The appellant failed to prove how Mr Mothlang obtained their
passwords,
with the evidence being that the offences occurred at
different locations away from their workstations in Krugersdorp.
Furthermore,
it was contended that it was only in 2016 that the
policy was implemented which reminded employees via a pop-up screen
to keep
their persal credentials confidential. For these reasons, the
respondents sought that the appeal be dismissed with costs.
Evaluation
[13]
An
employer is required to notify the employee of allegations of
misconduct raised against the employee in sufficient detail and
in a
form and language that the employee can reasonably understand in
order to allow the employee to answer to such allegations.
[2]
It
is not required, as was suggested in
Murray
and Roberts
Cementation
(Pty) Ltd v Association of Mineworkers and Construction Union on
behalf of Dube and Others
,
[3]
that “
when
formulating charge sheets, employers must advise the accused employee
of the
precise
charge
he or she is required to answer in the disciplinary hearing
”
.
[4]
This Court has made it clear that disciplinary proceedings are not
criminal trials, nor are they intended or required to resemble
highly
technical civil trials.

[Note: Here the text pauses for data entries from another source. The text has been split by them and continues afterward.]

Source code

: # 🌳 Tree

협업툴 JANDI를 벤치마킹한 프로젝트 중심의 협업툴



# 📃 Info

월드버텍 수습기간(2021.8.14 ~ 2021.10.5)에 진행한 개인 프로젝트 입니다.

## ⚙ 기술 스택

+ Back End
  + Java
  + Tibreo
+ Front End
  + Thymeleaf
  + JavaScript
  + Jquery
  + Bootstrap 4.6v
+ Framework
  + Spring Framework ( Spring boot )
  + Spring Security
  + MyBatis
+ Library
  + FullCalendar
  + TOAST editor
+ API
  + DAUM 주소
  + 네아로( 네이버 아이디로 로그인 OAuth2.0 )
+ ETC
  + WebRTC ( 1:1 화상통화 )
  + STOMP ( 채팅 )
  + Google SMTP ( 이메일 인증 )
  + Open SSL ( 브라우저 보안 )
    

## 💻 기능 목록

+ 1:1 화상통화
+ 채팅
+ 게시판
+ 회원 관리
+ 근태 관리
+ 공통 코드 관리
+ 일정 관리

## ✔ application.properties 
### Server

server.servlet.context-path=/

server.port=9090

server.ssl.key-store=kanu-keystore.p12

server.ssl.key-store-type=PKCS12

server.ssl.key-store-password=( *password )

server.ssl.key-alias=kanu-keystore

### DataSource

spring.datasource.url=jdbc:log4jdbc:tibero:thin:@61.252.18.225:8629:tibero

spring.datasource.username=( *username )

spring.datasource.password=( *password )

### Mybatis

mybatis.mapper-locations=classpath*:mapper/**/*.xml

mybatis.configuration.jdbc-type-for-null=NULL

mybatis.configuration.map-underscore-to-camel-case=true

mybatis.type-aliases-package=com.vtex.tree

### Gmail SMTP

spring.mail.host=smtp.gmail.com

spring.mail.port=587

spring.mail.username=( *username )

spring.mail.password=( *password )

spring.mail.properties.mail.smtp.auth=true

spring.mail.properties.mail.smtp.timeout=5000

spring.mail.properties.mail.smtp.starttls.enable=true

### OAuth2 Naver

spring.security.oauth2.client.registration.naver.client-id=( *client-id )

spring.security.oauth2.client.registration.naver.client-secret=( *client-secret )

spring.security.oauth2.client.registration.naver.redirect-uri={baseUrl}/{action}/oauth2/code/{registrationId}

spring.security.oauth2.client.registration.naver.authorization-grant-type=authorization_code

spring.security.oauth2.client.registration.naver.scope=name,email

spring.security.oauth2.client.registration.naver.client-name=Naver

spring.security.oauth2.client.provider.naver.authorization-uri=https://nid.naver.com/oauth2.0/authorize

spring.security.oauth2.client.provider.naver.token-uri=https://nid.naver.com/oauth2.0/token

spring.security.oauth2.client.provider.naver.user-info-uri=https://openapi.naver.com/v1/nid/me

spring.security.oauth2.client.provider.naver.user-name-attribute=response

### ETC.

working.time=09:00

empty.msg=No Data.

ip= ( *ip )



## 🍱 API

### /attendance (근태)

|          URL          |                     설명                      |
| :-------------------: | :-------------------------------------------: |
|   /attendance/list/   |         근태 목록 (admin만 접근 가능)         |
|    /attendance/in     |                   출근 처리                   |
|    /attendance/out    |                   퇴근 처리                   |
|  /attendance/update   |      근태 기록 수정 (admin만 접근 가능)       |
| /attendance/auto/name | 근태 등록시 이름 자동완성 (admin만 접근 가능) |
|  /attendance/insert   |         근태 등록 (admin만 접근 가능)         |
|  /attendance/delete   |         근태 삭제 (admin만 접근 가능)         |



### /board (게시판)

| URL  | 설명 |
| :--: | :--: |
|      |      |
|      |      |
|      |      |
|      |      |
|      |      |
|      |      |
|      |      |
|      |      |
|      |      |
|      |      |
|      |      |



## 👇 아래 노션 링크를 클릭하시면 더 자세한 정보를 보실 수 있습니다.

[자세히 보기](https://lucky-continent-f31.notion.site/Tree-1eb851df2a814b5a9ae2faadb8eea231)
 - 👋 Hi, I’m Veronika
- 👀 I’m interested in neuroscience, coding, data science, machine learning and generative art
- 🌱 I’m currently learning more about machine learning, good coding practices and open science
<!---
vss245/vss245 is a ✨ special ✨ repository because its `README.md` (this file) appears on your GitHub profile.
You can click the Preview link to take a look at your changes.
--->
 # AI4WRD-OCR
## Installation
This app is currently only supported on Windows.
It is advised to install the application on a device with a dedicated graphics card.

Employers in disciplinary proceedings may not
be lawyers and may at times define the nature of the
alleged
misconduct
raised against an employee imprecisely, too narrowly or even
erroneously record the legal basis for such misconduct,
for example
as fraud when the legal requirements of theft may in fact be met. As
has repeatedly been emphasised by this Court,
it is not necessary
that the employee be given notice of the precise legal basis for a
complaint of misconduct in a highly technical
charge sheet. Rather
the employee must be informed in the appropriate manner of the
allegation of misconduct raised in sufficient
detail to enable the
employee to understand such complaint and answer to it.
[5]
[14]
The respondents were charged by the appellant with having been
involved in
the appointment and payment of ghost employees over a
period of almost two years. The undisputed evidence before the
arbitrator
was that Mr Mothlang had obtained the respondents’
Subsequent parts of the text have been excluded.